Fourth, ADHAirE draws on the social norms theory which is particularly adapted to situations of innovation. Deviating from a common practice can be costly in terms of social sanctions. So, people have to share reasons to behave differently and be sure they are not acting alone towards the new behavior. Group coordination can help to shift normative expectations and reduce the consequences of deviating from the ‘old’ norm19. The theory applies to both the intervention and the target group. First, the advocacy coalition is expected to carry out the project in such a way that STPs will become the new norm to prevent smoking at school. Second, reducing social exposure to smokers will reduce the visibility of the behavior and so shift empirical expectations, and thus the norm of smoking among adolescents19.

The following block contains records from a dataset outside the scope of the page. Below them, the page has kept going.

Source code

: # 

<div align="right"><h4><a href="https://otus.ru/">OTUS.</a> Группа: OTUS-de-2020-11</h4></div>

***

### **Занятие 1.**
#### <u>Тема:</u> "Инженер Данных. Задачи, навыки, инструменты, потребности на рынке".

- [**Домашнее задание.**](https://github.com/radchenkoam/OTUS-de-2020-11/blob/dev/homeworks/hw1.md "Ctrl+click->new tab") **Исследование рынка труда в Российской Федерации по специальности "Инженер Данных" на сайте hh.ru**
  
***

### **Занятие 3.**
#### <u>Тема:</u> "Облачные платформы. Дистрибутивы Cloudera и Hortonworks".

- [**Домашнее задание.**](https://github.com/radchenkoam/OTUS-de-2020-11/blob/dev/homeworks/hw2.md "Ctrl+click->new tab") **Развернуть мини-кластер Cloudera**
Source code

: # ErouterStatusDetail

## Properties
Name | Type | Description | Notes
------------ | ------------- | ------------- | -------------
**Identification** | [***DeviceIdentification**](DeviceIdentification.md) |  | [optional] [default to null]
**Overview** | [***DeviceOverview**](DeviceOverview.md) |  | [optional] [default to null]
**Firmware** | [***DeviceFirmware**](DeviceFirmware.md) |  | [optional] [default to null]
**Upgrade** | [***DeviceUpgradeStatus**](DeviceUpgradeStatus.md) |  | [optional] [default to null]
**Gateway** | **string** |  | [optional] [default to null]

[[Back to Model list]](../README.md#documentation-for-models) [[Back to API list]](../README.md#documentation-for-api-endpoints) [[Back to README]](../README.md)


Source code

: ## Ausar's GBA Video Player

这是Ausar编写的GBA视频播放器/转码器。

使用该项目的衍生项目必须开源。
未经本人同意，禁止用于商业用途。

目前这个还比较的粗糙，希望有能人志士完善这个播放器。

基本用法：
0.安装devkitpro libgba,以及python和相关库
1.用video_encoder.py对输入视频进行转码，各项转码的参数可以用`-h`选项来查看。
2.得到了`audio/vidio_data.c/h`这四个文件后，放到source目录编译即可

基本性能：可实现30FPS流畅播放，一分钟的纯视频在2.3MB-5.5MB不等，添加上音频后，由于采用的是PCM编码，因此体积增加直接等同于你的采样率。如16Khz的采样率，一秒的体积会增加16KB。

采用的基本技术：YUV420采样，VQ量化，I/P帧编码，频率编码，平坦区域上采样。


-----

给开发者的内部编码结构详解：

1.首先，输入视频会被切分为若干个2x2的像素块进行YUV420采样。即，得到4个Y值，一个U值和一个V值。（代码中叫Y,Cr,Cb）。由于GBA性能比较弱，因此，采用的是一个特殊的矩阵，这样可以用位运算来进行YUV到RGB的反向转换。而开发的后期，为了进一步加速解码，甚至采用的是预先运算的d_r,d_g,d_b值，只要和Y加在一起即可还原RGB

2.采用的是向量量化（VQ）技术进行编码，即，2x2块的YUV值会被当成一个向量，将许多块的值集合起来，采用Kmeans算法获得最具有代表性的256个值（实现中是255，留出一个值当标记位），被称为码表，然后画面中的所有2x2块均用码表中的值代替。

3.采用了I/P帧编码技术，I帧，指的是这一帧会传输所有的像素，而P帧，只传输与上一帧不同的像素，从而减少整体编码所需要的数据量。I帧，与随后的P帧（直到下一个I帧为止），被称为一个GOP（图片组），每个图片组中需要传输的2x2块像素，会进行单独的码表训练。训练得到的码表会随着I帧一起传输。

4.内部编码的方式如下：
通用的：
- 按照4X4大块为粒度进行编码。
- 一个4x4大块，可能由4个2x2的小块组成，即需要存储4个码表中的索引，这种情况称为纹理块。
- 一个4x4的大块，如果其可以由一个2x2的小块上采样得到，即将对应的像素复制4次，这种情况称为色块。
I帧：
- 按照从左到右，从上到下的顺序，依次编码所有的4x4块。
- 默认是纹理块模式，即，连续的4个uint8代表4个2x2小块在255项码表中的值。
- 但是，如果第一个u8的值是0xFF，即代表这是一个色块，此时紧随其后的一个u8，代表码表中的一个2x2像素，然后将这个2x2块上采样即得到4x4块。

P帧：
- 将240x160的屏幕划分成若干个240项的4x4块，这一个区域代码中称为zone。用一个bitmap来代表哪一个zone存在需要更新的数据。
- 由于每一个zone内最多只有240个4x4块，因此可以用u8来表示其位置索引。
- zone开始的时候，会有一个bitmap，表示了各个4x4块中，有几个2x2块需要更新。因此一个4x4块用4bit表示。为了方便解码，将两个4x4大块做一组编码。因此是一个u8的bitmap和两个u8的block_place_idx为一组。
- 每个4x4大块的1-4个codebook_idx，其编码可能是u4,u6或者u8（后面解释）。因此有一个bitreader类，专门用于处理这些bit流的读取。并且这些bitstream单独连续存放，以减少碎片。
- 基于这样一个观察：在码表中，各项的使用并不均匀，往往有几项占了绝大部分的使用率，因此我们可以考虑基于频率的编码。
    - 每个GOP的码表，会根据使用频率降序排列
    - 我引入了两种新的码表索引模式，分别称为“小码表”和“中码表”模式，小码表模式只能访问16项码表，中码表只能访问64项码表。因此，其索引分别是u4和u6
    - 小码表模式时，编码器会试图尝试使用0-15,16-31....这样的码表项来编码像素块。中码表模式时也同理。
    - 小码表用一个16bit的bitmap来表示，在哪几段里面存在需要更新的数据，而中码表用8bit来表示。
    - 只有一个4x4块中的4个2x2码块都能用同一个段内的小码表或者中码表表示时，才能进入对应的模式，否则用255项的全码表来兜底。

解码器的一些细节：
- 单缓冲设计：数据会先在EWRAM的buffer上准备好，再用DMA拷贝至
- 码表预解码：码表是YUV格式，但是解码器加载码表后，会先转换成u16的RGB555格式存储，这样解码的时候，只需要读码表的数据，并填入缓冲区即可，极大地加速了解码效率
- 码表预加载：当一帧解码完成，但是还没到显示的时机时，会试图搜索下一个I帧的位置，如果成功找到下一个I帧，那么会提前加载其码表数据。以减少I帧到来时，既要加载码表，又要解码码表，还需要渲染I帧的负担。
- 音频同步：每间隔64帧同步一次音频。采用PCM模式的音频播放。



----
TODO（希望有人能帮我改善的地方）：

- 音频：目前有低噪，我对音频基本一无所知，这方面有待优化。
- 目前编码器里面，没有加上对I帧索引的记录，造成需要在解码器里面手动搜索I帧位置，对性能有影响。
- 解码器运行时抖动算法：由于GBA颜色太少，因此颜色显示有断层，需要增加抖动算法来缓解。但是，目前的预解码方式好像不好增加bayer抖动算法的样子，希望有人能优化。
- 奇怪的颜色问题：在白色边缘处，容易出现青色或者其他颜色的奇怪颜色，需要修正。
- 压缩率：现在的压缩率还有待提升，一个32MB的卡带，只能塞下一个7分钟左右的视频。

Lastly, the ADHAirE study is developed to ensure that all socio-economic groups feel included, to avoid differential effects. It targets change in the context and circumstances within which smoking occurs, and not the behavior in itself 33. In addition, ADHAirE is a community health intervention based on social responsibility associated with smoking and is not an intervention that seeks to change individual behaviors. Such strategy tends to contribute to narrowing social inequalities in smoking, as opposed to preventive interventions that rely more on individuals’ behavior change and are more likely to widen them33. Also, the intervention is implemented in a province with a high smoking prevalence and a low-income level compared to the country average. So, the intervention also targets a geographical area with the highest needs. Finally, from a methodological point of view, the sampling of the schools is stratified by the level of the school socio-economic status.
CONCLUSIONS
The ADHAirE project is designed to address the topic of adolescent smoking as a community health issue. It is not limited to enforcing a smoking ban at school, as this may just lead to the displacement of the behavior outside school9,34-36. Instead, the project will guide schools to view their tobacco policy as a prevention tool and embed it so that it becomes a social norm shared and enforced by all, or in other words, as routine practice. This stratified randomized control trial will contribute to the understanding of school tobacco policies and provide further evidence of their effect on adolescent smoking.